The ECB initiative, which is funded by Sport England, will provide performance, lifestyle, education and cricket development for players with all types of disabilities who have been identified as having the potential to play for England.
Each centre (North, South East, Midlands and South West) is headed up by an ECB Level 3 coach, known as a Regional Talent Development Manager, and are supported by four coaches who specialise in each of the specific disability groups for which there is a pathway to international representation: blind, deaf, physical disability and learning disability.
In addition to technical cricket development, the players at each centre will also receive nutritional support from an MSc students from Loughborough University and fitness advice from an exercise scientist.

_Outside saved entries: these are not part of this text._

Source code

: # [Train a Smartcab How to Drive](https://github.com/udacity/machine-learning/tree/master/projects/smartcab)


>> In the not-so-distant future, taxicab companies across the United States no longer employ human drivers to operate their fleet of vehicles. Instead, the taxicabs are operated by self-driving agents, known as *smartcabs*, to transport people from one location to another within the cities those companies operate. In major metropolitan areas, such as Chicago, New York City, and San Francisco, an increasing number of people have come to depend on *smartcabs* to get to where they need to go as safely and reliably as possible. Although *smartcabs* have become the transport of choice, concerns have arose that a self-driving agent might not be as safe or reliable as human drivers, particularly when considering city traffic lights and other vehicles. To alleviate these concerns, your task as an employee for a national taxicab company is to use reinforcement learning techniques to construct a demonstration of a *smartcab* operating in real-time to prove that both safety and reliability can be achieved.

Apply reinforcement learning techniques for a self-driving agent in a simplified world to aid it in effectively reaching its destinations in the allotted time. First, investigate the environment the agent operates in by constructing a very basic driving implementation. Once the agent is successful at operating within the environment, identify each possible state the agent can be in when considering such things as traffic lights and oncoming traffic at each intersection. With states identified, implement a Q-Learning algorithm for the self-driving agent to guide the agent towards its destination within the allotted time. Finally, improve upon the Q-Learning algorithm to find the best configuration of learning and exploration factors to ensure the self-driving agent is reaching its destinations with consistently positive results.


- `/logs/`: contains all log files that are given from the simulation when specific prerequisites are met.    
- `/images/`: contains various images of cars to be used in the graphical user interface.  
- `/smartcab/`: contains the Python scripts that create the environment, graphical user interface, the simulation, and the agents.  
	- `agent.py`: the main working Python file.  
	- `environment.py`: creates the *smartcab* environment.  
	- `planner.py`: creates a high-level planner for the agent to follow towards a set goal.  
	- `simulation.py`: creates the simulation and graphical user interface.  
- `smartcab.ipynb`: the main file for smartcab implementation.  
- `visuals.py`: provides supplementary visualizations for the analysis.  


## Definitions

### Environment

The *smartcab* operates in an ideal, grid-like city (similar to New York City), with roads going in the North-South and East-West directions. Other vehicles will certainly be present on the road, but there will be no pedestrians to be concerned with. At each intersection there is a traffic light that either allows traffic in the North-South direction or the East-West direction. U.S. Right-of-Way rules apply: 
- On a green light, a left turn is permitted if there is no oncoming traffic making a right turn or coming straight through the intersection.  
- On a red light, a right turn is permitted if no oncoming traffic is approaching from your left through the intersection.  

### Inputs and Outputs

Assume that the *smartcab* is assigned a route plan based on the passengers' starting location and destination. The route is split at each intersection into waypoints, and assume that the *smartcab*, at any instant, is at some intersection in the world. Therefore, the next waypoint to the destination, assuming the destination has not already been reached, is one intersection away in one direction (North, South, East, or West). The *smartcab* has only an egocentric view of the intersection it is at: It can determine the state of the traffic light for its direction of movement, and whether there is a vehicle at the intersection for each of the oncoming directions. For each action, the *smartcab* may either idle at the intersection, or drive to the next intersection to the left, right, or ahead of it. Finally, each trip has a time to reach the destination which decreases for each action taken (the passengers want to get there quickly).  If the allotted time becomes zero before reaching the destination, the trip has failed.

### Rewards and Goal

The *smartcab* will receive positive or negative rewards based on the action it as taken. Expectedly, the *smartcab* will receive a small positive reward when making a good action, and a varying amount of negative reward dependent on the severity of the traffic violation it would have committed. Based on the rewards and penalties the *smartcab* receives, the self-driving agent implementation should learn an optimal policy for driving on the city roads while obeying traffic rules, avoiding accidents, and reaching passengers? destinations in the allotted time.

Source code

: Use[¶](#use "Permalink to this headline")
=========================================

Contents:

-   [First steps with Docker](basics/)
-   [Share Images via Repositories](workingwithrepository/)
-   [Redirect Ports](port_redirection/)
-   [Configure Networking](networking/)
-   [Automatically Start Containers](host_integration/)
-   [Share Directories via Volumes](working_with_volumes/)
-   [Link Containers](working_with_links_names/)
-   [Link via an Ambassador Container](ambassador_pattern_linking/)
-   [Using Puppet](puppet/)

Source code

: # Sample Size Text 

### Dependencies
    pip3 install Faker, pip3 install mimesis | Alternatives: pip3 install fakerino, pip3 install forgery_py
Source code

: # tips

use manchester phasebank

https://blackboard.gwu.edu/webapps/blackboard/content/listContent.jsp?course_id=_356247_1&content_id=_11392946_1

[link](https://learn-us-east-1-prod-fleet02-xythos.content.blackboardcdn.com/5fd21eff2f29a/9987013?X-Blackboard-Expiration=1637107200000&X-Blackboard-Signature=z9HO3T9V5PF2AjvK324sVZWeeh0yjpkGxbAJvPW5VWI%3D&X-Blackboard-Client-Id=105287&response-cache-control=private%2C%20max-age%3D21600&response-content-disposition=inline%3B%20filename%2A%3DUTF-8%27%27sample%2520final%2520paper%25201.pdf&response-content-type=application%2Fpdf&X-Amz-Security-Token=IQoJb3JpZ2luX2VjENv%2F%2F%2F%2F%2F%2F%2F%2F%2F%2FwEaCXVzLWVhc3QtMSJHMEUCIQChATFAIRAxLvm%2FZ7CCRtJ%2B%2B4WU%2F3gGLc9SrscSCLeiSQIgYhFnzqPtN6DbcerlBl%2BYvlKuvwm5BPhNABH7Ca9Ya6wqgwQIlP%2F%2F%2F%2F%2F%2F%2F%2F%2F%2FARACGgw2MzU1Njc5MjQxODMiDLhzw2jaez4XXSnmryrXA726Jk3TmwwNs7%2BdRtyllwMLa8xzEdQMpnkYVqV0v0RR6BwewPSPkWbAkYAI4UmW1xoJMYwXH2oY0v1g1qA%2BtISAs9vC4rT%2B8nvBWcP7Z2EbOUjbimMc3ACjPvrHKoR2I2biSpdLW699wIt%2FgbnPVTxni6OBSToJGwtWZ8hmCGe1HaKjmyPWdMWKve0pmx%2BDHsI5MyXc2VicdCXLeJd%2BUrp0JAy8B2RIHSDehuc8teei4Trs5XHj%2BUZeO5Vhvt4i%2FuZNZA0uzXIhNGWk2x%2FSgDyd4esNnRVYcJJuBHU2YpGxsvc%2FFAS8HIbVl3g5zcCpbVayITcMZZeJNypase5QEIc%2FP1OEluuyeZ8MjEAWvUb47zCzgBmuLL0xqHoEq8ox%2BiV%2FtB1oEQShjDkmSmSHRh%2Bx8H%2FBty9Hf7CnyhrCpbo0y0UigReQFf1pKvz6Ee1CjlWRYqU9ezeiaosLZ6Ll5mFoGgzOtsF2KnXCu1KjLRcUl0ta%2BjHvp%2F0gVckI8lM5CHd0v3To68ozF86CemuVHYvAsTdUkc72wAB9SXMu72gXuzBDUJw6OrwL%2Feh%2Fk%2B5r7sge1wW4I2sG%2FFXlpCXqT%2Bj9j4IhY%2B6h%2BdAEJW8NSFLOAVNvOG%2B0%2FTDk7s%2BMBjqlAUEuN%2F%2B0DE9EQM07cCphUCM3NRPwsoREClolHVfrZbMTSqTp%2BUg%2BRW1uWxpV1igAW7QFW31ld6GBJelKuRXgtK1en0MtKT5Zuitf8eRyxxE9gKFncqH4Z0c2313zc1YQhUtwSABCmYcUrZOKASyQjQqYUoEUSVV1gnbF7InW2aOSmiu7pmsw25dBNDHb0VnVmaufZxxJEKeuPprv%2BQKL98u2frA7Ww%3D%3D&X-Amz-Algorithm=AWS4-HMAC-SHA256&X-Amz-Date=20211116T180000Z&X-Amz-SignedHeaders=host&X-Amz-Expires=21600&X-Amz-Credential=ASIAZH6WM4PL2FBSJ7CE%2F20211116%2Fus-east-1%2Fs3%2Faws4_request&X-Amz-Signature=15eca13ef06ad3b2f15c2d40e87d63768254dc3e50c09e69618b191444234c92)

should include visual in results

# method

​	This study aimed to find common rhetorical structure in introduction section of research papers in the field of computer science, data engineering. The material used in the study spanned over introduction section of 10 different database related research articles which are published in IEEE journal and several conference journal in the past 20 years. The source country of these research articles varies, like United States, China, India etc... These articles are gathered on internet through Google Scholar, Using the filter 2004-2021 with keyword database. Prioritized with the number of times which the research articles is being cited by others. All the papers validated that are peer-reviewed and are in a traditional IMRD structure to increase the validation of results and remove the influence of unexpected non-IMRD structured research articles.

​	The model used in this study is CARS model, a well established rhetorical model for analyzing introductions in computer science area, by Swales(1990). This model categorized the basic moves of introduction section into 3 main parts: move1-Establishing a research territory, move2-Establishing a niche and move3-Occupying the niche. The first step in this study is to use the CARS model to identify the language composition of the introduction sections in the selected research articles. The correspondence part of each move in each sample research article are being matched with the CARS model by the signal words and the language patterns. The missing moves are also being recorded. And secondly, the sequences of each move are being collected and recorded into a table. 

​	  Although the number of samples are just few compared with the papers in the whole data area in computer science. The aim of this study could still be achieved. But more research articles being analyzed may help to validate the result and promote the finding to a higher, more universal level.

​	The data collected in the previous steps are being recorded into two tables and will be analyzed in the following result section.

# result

These are the first centres anywhere in the world that are aimed solely at the development of deaf and disabled cricketers with the aim of preparing them for international competition.
The first intake of players have been nominated by county managers and national squad coaches.
“This is a groundbreaking moment for disability cricket in England and Wales,” said Head of Disability Cricket Ian Martin.
“We recognised that the domestic and recreational cricket environment where disabled players play does not prepare the players for international competition.
“Therefore the purpose of the centres is to bridge that gap and to enable our best regional players to have the opportunity to be the best that they can be and hopefully go on to be world’s best disabled players.
“Going forward the aim is to identify raw talent from the many grassroots participation opportunities that are developing up and down the country supported by county cricket boards.
“We are leading the way in disability cricket around the world and this is something we should shout about.”